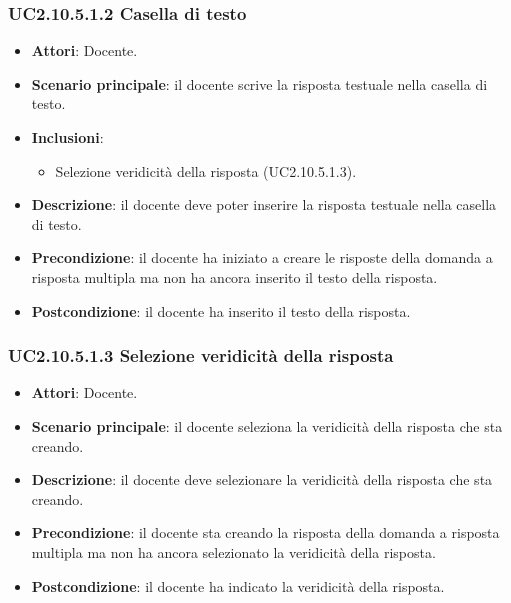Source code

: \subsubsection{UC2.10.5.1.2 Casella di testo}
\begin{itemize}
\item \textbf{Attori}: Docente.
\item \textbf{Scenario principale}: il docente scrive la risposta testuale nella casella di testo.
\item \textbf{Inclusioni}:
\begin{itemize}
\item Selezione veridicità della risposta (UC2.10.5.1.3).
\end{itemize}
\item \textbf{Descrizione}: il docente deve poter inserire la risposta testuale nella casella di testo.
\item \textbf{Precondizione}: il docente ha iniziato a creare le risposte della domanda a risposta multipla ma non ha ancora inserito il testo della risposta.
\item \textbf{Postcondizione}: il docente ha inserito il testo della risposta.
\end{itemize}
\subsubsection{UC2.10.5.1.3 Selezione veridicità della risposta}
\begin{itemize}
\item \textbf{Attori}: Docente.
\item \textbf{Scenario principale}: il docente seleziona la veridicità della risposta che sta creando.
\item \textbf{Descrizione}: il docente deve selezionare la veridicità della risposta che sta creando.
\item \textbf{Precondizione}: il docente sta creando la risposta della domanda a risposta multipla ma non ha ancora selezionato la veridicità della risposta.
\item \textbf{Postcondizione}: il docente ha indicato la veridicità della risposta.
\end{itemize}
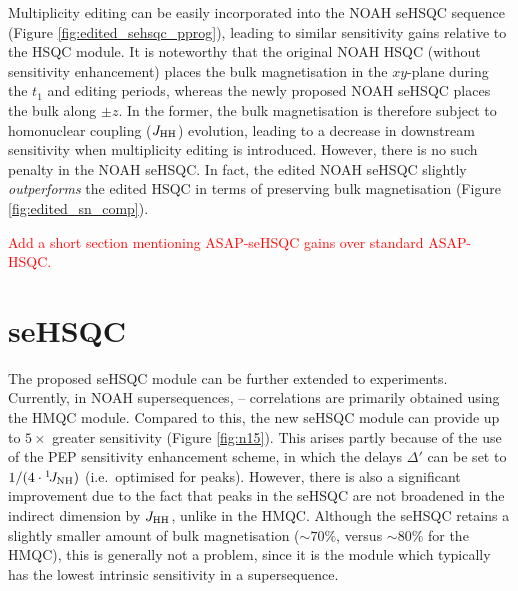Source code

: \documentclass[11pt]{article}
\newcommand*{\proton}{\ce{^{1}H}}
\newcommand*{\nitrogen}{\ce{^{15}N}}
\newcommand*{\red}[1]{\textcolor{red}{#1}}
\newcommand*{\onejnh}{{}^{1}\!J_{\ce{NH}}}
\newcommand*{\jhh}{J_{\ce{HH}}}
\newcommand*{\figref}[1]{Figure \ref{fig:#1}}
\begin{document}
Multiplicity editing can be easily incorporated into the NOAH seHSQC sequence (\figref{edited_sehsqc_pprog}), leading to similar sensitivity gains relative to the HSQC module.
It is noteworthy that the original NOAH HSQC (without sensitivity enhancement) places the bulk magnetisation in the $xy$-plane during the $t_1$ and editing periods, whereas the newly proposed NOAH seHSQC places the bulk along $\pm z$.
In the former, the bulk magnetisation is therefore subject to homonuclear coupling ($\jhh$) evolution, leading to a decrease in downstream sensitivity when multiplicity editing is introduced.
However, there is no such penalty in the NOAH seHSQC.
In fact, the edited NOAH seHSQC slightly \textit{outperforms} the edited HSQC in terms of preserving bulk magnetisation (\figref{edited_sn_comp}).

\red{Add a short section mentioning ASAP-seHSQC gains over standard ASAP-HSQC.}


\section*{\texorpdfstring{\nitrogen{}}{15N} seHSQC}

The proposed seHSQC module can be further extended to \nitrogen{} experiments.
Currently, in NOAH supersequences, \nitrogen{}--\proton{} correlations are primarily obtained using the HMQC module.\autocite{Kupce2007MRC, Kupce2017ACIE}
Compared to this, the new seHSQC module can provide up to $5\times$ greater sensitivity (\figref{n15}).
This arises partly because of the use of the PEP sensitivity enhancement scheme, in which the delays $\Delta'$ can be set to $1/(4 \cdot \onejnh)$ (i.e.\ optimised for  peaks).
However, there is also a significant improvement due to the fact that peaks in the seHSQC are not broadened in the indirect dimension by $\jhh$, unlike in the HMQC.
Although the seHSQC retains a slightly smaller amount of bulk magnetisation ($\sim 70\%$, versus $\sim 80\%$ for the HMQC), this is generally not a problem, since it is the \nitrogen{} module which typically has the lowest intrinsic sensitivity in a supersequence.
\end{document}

- _Work instructions_:
What is needed is an exact copy of all the data, with no images in it.

- _Answer to this task_:
Source code

: \subsubsection{UC2.10.5.1.2 Casella di testo}
\begin{itemize}
\item \textbf{Attori}: Docente.
\item \textbf{Scenario principale}: il docente scrive la risposta testuale nella casella di testo.
\item \textbf{Inclusioni}:
\begin{itemize}
\item Selezione veridicità della risposta (UC2.10.5.1.3).
\end{itemize}
\item \textbf{Descrizione}: il docente deve poter inserire la risposta testuale nella casella di testo.
\item \textbf{Precondizione}: il docente ha iniziato a creare le risposte della domanda a risposta multipla ma non ha ancora inserito il testo della risposta.
\item \textbf{Postcondizione}: il docente ha inserito il testo della risposta.
\end{itemize}
\subsubsection{UC2.10.5.1.3 Selezione veridicità della risposta}
\begin{itemize}
\item \textbf{Attori}: Docente.
\item \textbf{Scenario principale}: il docente seleziona la veridicità della risposta che sta creando.
\item \textbf{Descrizione}: il docente deve selezionare la veridicità della risposta che sta creando.
\item \textbf{Precondizione}: il docente sta creando la risposta della domanda a risposta multipla ma non ha ancora selezionato la veridicità della risposta.
\item \textbf{Postcondizione}: il docente ha indicato la veridicità della risposta.
\end{itemize}
Source code

: \documentclass[11pt]{article}
\newcommand*{\proton}{\ce{^{1}H}}
\newcommand*{\nitrogen}{\ce{^{15}N}}
\newcommand*{\red}[1]{\textcolor{red}{#1}}
\newcommand*{\onejnh}{{}^{1}\!J_{\ce{NH}}}
\newcommand*{\jhh}{J_{\ce{HH}}}
\newcommand*{\figref}[1]{Figure \ref{fig:#1}}
\begin{document}
Multiplicity editing can be easily incorporated into the NOAH seHSQC sequence (\figref{edited_sehsqc_pprog}), leading to similar sensitivity gains relative to the HSQC module.
It is noteworthy that the original NOAH HSQC (without sensitivity enhancement) places the bulk magnetisation in the $xy$-plane during the $t_1$ and editing periods, whereas the newly proposed NOAH seHSQC places the bulk along $\pm z$.
In the former, the bulk magnetisation is therefore subject to homonuclear coupling ($\jhh$) evolution, leading to a decrease in downstream sensitivity when multiplicity editing is introduced.
However, there is no such penalty in the NOAH seHSQC.
In fact, the edited NOAH seHSQC slightly \textit{outperforms} the edited HSQC in terms of preserving bulk magnetisation (\figref{edited_sn_comp}).

\red{Add a short section mentioning ASAP-seHSQC gains over standard ASAP-HSQC.}


\section*{\texorpdfstring{\nitrogen{}}{15N} seHSQC}

The proposed seHSQC module can be further extended to \nitrogen{} experiments.
Currently, in NOAH supersequences, \nitrogen{}--\proton{} correlations are primarily obtained using the HMQC module.\autocite{Kupce2007MRC, Kupce2017ACIE}
Compared to this, the new seHSQC module can provide up to $5\times$ greater sensitivity (\figref{n15}).
This arises partly because of the use of the PEP sensitivity enhancement scheme, in which the delays $\Delta'$ can be set to $1/(4 \cdot \onejnh)$ (i.e.\ optimised for  peaks).
However, there is also a significant improvement due to the fact that peaks in the seHSQC are not broadened in the indirect dimension by $\jhh$, unlike in the HMQC.
Although the seHSQC retains a slightly smaller amount of bulk magnetisation ($\sim 70\%$, versus $\sim 80\%$ for the HMQC), this is generally not a problem, since it is the \nitrogen{} module which typically has the lowest intrinsic sensitivity in a supersequence.
\end{document}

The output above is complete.